Bloch’s lawsuit was unusual because Florida judicial races are normally uneventful affairs, and candidates are limited in how they campaign.

Del Rey’s lawyer attacked the legal challenge as nothing more than “politial mudslinging disguised as a lawsuit.”

Her attorney, Robert Fernandez, said after the hearing: “This lawsuit filed against Ms. Del Rey by a desperate candidate just days before the election was full of political hot air and the balloon was just popped.”

At issue: Bloch claimed that del Rey, in a required financial disclosure form, failed to properly disclose income from the motel on the island. The del Rey family also owns a chain of hotels in Miami that cater to the sexually adventurous.

The lawsuit suggested, but offered no evidence to prove, that her family was profiting off “highly questionable activities” such as prostitution and human trafficking.

The salacious allegations were not mentioned at a hearing on Thursday as lawyers — in highly technical and dry langauge — focused almost entirely on whether del Rey properly filled out the financial disclosure form.

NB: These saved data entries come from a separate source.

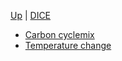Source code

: <!-- DIOE wrappings  sidebar.md -->
[Up](/climateeconomics/sos_wrapping/) | [DICE](/climateeconomics/sos_wrapping/sos_wrapping_dice/)

* [Carbon cyclemix](carboncycle/documentation/carboncycle_discipline)
* [Temperature change](tempchange/documentation/tempchange_discipline)
 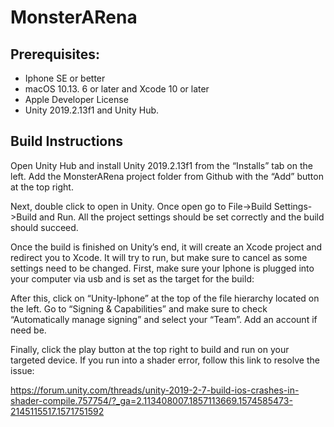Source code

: # MonsterARena

## Prerequisites:
- Iphone SE or better
- macOS 10.13. 6 or later and Xcode 10 or later
- Apple Developer License
- Unity 2019.2.13f1 and Unity Hub.

## Build Instructions
Open Unity Hub and install Unity 2019.2.13f1 from the “Installs” tab on the left. Add the MonsterARena project folder from Github with the “Add” button at the top right.

Next, double click to open in Unity. Once open go to File->Build Settings->Build and Run. All the project settings should be set correctly and the build should succeed.

Once the build is finished on Unity’s end, it will create an Xcode project and redirect you to Xcode. It will try to run, but make sure to cancel as some settings need to be changed. First, make sure your Iphone is plugged into your computer via usb and is set as the target for the build:

After this, click on “Unity-Iphone” at the top of the file hierarchy located on the left. Go to “Signing & Capabilities” and make sure to check “Automatically manage signing” and select your “Team”. Add an account if need be.

Finally, click the play button at the top right to build and run on your targeted device. If you run into a shader error, follow this link to resolve the issue:

https://forum.unity.com/threads/unity-2019-2-7-build-ios-crashes-in-shader-compile.757754/?_ga=2.113408007.1857113669.1574585473-2145115517.1571751592

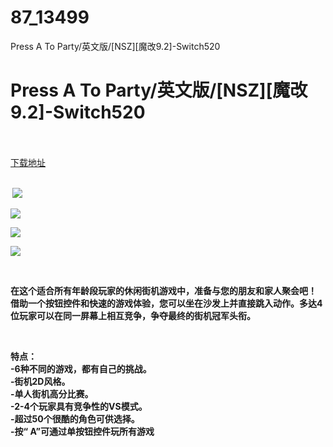 # 87_13499
Press A To Party/英文版/[NSZ][魔改9.2]-Switch520
# Press A To Party/英文版/[NSZ][魔改9.2]-Switch520
 <br/></br>
[下载地址](https://www.switch520.cc/article/13499 "下载地址")
<br/></br>

<p><strong>&nbsp;<img src="https://www.switch520.cc/muke_img/upload_art_editor_20210509-1_079db5aa1b2d1c144ff9cbb8191fe5f8.jpg"> </strong></p>
<p><strong><img src="https://www.switch520.cc/muke_img/upload_art_editor_20210509-1_90322479e6f88645f75963766acdad20.jpg"></strong></p>
<p><strong><img src="https://www.switch520.cc/muke_img/upload_art_editor_20210509-1_9e61454a93c8356cb235badc6d2ff192.jpg"></strong></p>
<p><strong><img src="https://www.switch520.cc/muke_img/upload_art_editor_20210509-1_d2293438c1359962613d35f4670122c8.jpg"></strong></p>
<p><strong>&nbsp;</strong></p>
<p><strong>在这个适合所有年龄段玩家的休闲街机游戏中，准备与您的朋友和家人聚会吧！</strong><br>
<strong>借助一个按钮控件和快速的游戏体验，您可以坐在沙发上并直接跳入动作。多达4位玩家可以在同一屏幕上相互竞争，争夺最终的街机冠军头衔。</strong></p>
<p>&nbsp;</p>
<p><strong>特点：</strong><br>
<strong>-6种不同的游戏，都有自己的挑战。</strong><br>
<strong>-街机2D风格。</strong><br>
<strong>-单人街机高分比赛。</strong><br>
<strong>-2-4个玩家具有竞争性的VS模式。</strong><br>
<strong>-超过50个很酷的角色可供选择。</strong><br>
<strong>-按“ A”可通过单按钮控件玩所有游戏</strong></p>
<p>&nbsp;</p>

From his questioning, Bagley clearly seemed troubled by the lawsuit.

“This form is fully completely filled out, from the court’s perspective,” Bagley said. “She’s not lying, as far as I can tell.”

Bagley on Friday also denied a request by Bloch’s lawyer, Joe Geller, to shield the results of Tuesday’s election from the public while they appeal the ruling.

Bloch was appointed to the bench in 2014. This is his first campaign. Del Rey has been a private attorney since 2005.

“Now that the court has thrown out my opponent's attempt at distraction, I can get back to getting to know Miami-Dade voters,” del Rey said in a statement. “I am proud of the campaign we have run. We have run a positive campaign at all times, only bringing the voters positivity and hope, reflecting the professionalism and positivity I hope to bring to the bench.”